Dip stick comes up in an odd spot if you have A/C. In the end, I took the TH350 dip stick and trimmed the 700r4s tube to the TH350's length. This way the stick would read correctly and still look like a Powerglide dipstick.











Lokar shift linkage. Works good, except engine vibration is transmitted to the column shift lever too much for my liking, so I later came up with another linkage that also looked more stock from above.

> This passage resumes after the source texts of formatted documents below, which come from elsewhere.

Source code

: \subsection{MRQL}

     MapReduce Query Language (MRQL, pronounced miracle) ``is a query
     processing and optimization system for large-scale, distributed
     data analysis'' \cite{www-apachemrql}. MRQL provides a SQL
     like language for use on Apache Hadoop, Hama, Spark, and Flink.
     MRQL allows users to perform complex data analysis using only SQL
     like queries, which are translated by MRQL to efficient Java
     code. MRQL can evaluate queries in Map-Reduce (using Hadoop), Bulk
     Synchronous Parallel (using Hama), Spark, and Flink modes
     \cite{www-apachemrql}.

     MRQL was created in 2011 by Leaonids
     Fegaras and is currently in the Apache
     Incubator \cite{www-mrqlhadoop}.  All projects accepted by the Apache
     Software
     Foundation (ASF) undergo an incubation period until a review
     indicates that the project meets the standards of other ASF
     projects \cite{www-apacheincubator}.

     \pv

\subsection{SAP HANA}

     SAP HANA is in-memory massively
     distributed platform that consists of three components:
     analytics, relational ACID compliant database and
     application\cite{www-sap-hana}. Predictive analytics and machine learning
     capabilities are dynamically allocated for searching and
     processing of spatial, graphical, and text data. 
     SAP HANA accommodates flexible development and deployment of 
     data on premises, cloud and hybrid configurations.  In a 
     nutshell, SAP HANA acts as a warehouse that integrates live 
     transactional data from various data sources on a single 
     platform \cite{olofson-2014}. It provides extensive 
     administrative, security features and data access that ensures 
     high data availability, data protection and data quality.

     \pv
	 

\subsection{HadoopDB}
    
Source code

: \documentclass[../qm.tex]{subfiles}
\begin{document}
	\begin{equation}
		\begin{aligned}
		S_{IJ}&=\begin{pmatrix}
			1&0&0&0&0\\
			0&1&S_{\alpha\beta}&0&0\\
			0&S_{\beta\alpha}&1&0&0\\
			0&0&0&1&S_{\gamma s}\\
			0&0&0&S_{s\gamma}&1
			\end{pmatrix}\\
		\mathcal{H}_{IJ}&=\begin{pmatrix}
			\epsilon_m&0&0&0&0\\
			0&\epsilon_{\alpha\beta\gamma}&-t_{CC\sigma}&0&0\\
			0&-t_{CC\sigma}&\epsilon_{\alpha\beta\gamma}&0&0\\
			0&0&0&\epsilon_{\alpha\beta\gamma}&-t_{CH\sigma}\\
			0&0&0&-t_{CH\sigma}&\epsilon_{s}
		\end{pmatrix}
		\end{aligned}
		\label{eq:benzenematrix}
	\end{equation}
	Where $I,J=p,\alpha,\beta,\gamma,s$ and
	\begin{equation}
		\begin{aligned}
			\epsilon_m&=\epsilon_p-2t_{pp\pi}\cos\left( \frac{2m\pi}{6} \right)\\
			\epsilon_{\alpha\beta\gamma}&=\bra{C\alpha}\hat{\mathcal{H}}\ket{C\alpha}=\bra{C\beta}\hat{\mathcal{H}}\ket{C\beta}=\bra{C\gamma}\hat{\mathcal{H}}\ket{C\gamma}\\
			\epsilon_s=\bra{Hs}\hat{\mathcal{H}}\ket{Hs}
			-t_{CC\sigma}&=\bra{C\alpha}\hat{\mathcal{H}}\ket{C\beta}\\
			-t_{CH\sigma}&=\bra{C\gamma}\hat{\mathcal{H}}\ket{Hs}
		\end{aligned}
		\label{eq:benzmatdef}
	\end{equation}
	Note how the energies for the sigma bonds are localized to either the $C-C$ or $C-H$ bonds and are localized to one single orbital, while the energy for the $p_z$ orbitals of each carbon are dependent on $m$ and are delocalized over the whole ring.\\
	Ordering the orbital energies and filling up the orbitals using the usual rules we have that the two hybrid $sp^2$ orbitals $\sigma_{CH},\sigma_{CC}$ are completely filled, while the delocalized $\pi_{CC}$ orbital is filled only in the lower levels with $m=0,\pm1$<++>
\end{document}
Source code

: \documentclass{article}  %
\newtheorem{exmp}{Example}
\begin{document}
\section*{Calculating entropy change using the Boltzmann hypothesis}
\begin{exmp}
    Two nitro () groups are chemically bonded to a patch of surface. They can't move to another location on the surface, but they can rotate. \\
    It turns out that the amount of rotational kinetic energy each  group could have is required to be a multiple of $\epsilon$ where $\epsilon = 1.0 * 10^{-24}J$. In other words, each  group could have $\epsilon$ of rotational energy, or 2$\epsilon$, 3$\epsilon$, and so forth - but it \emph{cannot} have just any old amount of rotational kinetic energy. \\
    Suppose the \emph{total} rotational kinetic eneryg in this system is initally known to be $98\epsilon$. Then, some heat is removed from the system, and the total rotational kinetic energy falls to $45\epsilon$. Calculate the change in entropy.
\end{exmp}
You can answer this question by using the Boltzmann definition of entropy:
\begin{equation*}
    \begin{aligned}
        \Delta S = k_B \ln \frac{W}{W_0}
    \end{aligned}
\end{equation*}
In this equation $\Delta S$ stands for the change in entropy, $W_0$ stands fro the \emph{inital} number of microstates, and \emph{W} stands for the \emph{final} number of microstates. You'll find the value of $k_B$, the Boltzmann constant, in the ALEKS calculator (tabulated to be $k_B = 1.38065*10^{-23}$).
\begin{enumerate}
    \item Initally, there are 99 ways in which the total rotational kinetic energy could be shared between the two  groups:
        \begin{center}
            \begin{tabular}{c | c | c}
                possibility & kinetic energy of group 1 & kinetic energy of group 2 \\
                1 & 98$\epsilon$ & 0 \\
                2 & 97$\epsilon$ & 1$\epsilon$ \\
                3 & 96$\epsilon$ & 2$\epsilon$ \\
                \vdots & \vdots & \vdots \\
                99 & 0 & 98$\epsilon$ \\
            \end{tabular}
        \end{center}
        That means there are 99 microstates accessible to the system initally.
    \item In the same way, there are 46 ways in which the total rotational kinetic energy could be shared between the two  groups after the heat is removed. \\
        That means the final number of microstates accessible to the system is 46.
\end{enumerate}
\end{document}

Drive shaft after shortening and rebalancing. I also had a slip joint added to the rear shaft. This is supposed to help the stock carrier bearing last longer and in a low riding context, is probably a requirement with the extreme suspension travels.











Drive shaft installed, and a conflict between the U-joint and the parking brake brackets is evident.










Flattening out the horizontal bar and shortening the rod on the right by curving it solved that issue.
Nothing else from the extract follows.